Some time ago the BBC asked me if I’d be keen to climb something hard on Cairngorm for a live outside broadcast this summer. I couldn’t quite believe it. 40 years ago the BBC did a live OB over three days with Bonington, Patey, Haston and others climbing the Old Man of Hoy. It happened again a generation later in 85 in Glen Coe, and now once again in 2007. Broadcasting is very different now, so it was quite a surprise to hear that climbing was going to be on primetime Saturday television for 7 hours in a single day!

Better climb something good then…Hmmmm

The venue is going to be the Loch A’an basin and its impressive cliffs; Shelterstone Crag and Hell’s Lum. This is somewhere I’ve climbed rarely, being a west coaster. So it’s cool to be exploring somewhere new so close to home. My brief is simple – to climb something very hard, and preferably a new route. I’m more into steep climbing so I opted for Hell’s Lum and went for a look at it. I knew there were new lines to climb in there, but I’d never seen them up close.

Wow. The lower part of the wall is quite amazing. Perfect granite with four pristine straight up new lines to do, and that is just the first pitch. If the conditions are good on the day, I’m going to try to climb a beautiful smooth wall, about E8 or E9. The protection is poor so falling off hopefully won’t be in the screenplay. If I do you’ll see me getting carried off in the helicopter to hospital. Amusingly, the hardest move is a wild dyno as well. Most TV friendly for the viewers, most terrifying for the climber.

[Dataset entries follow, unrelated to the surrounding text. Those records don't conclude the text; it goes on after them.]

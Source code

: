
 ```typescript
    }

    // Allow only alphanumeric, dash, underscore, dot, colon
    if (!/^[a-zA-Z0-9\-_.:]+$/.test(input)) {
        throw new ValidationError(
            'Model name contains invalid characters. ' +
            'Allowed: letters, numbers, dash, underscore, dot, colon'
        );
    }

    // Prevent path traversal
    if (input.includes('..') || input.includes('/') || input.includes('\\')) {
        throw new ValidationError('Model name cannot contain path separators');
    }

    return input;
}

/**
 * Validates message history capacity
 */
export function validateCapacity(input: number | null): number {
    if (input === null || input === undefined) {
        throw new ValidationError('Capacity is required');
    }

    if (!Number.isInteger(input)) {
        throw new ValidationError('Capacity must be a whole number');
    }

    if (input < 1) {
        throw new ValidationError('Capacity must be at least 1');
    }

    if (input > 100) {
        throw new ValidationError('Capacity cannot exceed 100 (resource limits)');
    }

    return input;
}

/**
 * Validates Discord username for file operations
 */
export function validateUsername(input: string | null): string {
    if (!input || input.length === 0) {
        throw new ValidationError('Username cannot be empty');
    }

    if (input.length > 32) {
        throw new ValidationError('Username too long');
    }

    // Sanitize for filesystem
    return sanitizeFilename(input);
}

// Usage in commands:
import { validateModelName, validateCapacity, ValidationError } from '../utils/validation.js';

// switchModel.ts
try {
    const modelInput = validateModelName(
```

Cleaning new lines on Hell’s Lum crag on Saturday

Pitch 2 looks like an E7, a bold traverse across a smooth wall, only protected at the start. So the further across you go, the bigger the pendulum you face if you fall. We’ll go for the flash and see how we get on. Perhaps I’ll allow three falls before I succumb to a plan B. I’m not sure what plan B would be right now? The final pitch isn’t quite so physically demanding, even though it’s the steepest. The holds are quite big, but they are also detachable! This means the chances of protection holding a fall are… erm… somewhat reduced. E6 6a/b and sudden death if I fall. I might not be smiling on this pitch too much. At least the topout is quite stunning if we succeed.

My partner for the climb will be Cubby. After a few years of injury troubles, I’ve been getting txts from him with tales of mileage done and fitness coming back. Thing is, I’ve seen how strong he is in his ‘unfit and injured’ state and lets just say it’s something rather different from what you or I would call unfit or weak…


Hell’s Lum Crag, Cairngorm. Coming to a screen near you!

Folk have been asking me if I’m nervous about doing a top end dangerous route on live TV. A TV camera is not a scary as an E9 that’s for sure, but it’ll be hard if I can’t climb it on the day. The producers asked for a hard climb. Hard climbing means uncertainty. I might fall off and hurt myself, or I might pull off a three pitch E9? I guess we’ll find out…


When is it on? Saturday 18th of August 1pm-7pm (yes you did read that correctly!) BBC2 Scotland or streamed live on the BBC site.